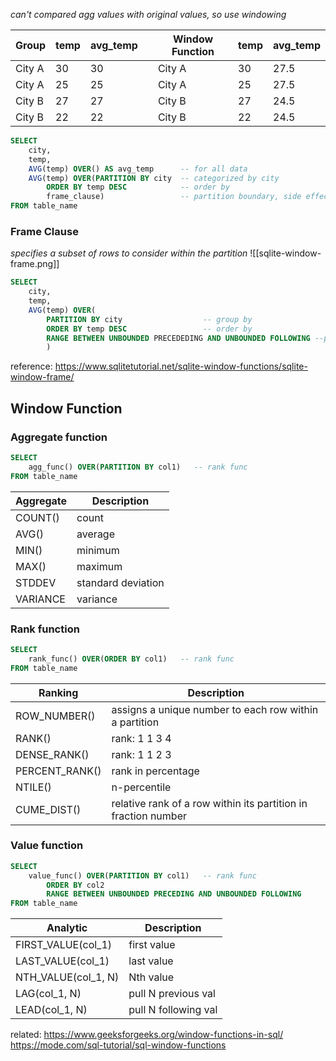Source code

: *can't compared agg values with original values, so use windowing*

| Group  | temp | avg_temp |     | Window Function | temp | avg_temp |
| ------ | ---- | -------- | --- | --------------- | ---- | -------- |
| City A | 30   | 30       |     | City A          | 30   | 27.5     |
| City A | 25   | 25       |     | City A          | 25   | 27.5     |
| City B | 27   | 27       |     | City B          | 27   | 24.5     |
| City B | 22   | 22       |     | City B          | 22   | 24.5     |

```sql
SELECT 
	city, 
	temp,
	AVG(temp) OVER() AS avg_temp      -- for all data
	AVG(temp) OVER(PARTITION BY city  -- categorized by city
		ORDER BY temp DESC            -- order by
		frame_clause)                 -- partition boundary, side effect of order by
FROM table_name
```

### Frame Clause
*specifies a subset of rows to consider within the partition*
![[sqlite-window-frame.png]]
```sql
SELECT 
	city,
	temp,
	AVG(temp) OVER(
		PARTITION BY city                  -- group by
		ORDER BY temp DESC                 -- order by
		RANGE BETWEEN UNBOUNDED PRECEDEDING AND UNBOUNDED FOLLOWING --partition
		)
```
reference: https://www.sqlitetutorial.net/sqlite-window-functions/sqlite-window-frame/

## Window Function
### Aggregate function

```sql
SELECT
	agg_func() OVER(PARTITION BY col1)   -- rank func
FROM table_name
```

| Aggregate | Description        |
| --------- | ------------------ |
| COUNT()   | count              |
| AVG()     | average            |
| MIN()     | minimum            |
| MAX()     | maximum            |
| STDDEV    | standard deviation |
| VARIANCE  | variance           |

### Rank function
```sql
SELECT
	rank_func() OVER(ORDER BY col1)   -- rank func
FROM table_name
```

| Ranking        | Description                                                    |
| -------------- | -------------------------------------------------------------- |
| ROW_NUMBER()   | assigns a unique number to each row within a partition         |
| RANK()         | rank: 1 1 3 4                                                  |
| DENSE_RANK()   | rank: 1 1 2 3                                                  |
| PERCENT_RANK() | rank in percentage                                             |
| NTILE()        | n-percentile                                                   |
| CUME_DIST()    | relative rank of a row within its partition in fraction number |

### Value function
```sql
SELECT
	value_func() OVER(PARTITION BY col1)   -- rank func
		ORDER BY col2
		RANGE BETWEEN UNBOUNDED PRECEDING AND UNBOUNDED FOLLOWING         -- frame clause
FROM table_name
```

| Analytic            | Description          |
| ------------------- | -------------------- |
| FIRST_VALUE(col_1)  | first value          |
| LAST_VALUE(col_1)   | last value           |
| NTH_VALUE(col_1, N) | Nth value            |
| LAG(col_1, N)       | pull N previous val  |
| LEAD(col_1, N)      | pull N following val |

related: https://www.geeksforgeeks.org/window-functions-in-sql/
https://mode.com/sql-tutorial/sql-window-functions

——

**Exercise description**
The expected answer is a copy of each line in the listing above that contains "within".

**Answer for the task**
*specifies a subset of rows to consider within the partition*
| ROW_NUMBER()   | assigns a unique number to each row within a partition         |
| CUME_DIST()    | relative rank of a row within its partition in fraction number |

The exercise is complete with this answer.